Last week, she tweeted that she had arrived into New York after her two week transatlantic voyage: “Finally here. Thank you everyone who came to see me off in Plymouth, and everyone who welcomed me in New York! Now I’m going to rest for a few days, and on Friday I’m going to participate in the strike outside the UN”, before promptly giving a press conference in English. Yes, her second language.

Her remarks were immediately greeted with a barrage of jibes about virtue signalling, and snide remarks about the three crew members who will have to fly out to take the yacht home.

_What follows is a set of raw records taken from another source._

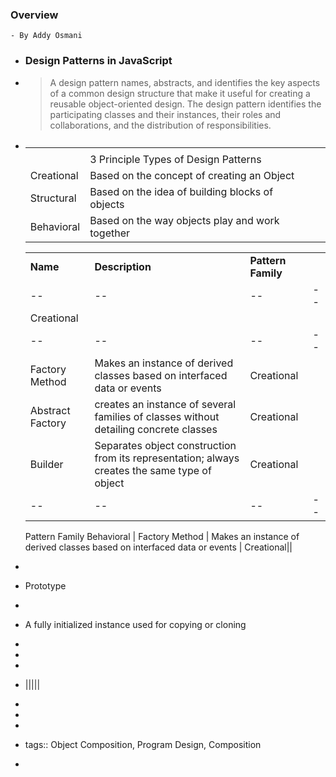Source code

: ### Overview
	- By Addy Osmani
- ### Design Patterns in JavaScript
- > A design pattern names, abstracts, and identifies the key aspects of a common design structure that make it useful for creating a reusable object-oriented design. The design pattern identifies the participating classes and their instances, their roles and collaborations, and the distribution of responsibilities.
- |||||
  |--|--|--|--|
  |||||
  ||3 Principle Types of Design Patterns|||
  |Creational|Based on the concept of creating an Object|||
  |Structural|Based on the idea of building blocks of objects|||
  |Behavioral|Based on the way objects play and work together|||
  
  |||||
  |--|--|--|--|
  |**Name**|**Description**|**Pattern Family**|
  |--|--|--|--|
  |Creational |
  |--|--|--|--|
  | Factory Method | Makes an instance of derived classes based on interfaced data or events | Creational||
  | Abstract Factory | creates an instance of several families of classes without detailing concrete classes | Creational||
  | Builder | Separates object construction from its representation; always creates the same type of object | Creational ||
  |--|--|--|--|
  Pattern Family Behavioral
  | Factory Method | Makes an instance of derived classes based on interfaced data or events | Creational||
-
- Prototype
-
- A fully initialized instance used for copying or cloning
-
-
-
- |||||
-
-
-
- tags:: Object Composition, Program Design, Composition
-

This shouldn’t need to be spelled out, but as some people don’t seem to have grasped it yet, we’ll give it a lash: Thunberg’s trip was an act of protest, not a sacred commandment or an instruction manual for the rest of us. Like all acts of protest, it was designed to be symbolic and provocative. For those who missed the point – and oh, how they missed the point – she retweeted someone else’s “friendly reminder” that: “You don’t need to spend two weeks on a boat to do your part to avert our climate emergency. You just need to do everything you can, with everyone you can, to change everything you can.”

Part of the reason she inspires such rage, of course, is blindingly obvious. Climate change is terrifying. The Amazon is burning. So too is the Savannah. Parts of the Arctic are on fire. Sea levels are rising. There are more vicious storms and wildfires and droughts and floods. Denial is easier than confronting the terrifying truth.

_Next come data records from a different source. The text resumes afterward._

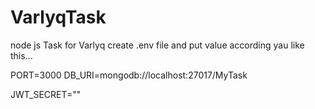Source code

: # VarlyqTask
node js Task for Varlyq
create .env file and put value according yau like this...

PORT=3000
DB_URI=mongodb://localhost:27017/MyTask

JWT_SECRET="<thisismysecretkey>"
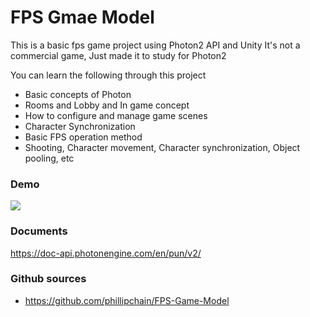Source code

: # FPS Gmae Model

This is a basic fps game project using Photon2 API and Unity
It's not a commercial game, Just made it to study for Photon2

You can learn the following through this project

- Basic concepts of Photon
- Rooms and Lobby and In game concept
- How to configure and manage game scenes
- Character Synchronization
- Basic FPS operation method 
- Shooting, Character movement, Character synchronization, Object pooling, etc

### Demo
![](https://github.com/phillipchain/FPS-Game-Model/blob/main/blob/demo.gif?raw=true)

### Documents
https://doc-api.photonengine.com/en/pun/v2/

### Github sources
- https://github.com/phillipchain/FPS-Game-Model
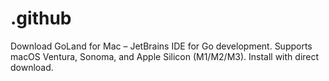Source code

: # .github
Download GoLand for Mac – JetBrains IDE for Go development. Supports macOS Ventura, Sonoma, and Apple Silicon (M1/M2/M3). Install with direct download.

Then there’s the fact that we don’t like being made to feel bad about our life choices. That’s human nature. It’s why we sneer at vegans. It’s why we’re suspicious of sober people at parties. And if anything is likely to make you feel bad about your life choices -- as you jet back home after your third Ryanair European minibreak this season – it’ll be the sight of small-boned child subjecting herself to a fortnight being tossed about on the Atlantic, with only a bucket bearing a “Poo Only Please” sign by way of luxury, in order to make a point about climate change.

But that’s not virtue signalling, which anyone can indulge in. As Meghan Markle, Prince Harry, and their-four-private-jets-in-11-days found recently, virtue practising is a lot harder.

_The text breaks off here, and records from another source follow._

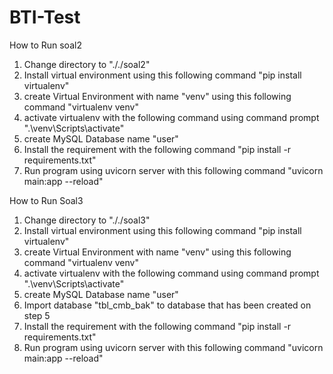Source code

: # BTI-Test

How to Run soal2

1. Change directory to "././soal2"
2. Install virtual environment using this following command
   "pip install virtualenv"
3. create Virtual Environment with name "venv" using this following command
    "virtualenv venv" 
4. activate virtualenv with the following command using command prompt
  ".\venv\Scripts\activate"
5. create MySQL Database name "user" 
6. Install the requirement with the following command
  "pip install -r requirements.txt"
7. Run program using uvicorn server with this following command
"uvicorn main:app --reload"


How to Run Soal3

1. Change directory to "././soal3"
2. Install virtual environment using this following command
   "pip install virtualenv"
3. create Virtual Environment with name "venv" using this following command
    "virtualenv venv"
4. activate virtualenv with the following command using command prompt
  ".\venv\Scripts\activate"
5. create MySQL Database name "user" 
6. Import database "tbl_cmb_bak" to database that has been created on step 5
7. Install the requirement with the following command
  "pip install -r requirements.txt"
8. Run program using uvicorn server with this following command
  "uvicorn main:app --reload"
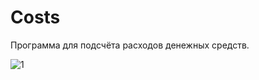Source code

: # Costs
Программа для подсчёта расходов денежных средств.

![1](https://cloud.githubusercontent.com/assets/12641895/19884411/bcb6d5a4-a02a-11e6-98da-a0228a7debd6.png)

Even for someone who spends a lot of time on Twitter, some of the criticism levelled at Thunberg is astonishing. It is, simultaneously, the most vicious and the most fatuous kind of playground bullying. The Australian conservative climate change denier Andrew Bolt called her “deeply disturbed” and “freakishly influential” (the use of “freakish”, we can assume, was not incidental.) The former UKIP funder, Arron Banks, tweeted “Freaking yacht accidents do happen in August” (as above.) Brendan O’Neill of Spiked called her a “millenarian weirdo” (nope, still not incidental) in a piece that referred nastily to her “monotone voice” and “the look of apocalyptic dread in her eyes”.

But who’s the real freak – the activist whose determination has single-handedly started a powerful global movement for change, or the middle-aged man taunting a child with Asperger syndrome from behind the safety of their computer screens?

And that, of course, is the real reason why Greta Thunberg is so triggering. They can’t admit it even to themselves, so they ridicule her instead. But the truth is that they’re afraid of her. The poor dears are terrified of her as an individual, and of what she stands for – youth, determination, change.

She is part of a generation who won’t be cowed. She isn’t about to be shamed into submission by trolls. That’s not actually a look of apocalyptic dread in her eyes. It’s a look that says “you’re not relevant”.

The reason they taunt her with childish insults is because that’s all they’ve got. They’re out of ideas. They can’t dismantle her arguments, because she has science – and David Attenborough – on her side. They can’t win the debate with the persuasive force of their arguments, because these bargain bin cranks trade in jaded cynicism, not youthful passion. They can harangue her with snide tweets and hot take blogposts, but they won’t get a reaction because, frankly, she has bigger worries on her mind.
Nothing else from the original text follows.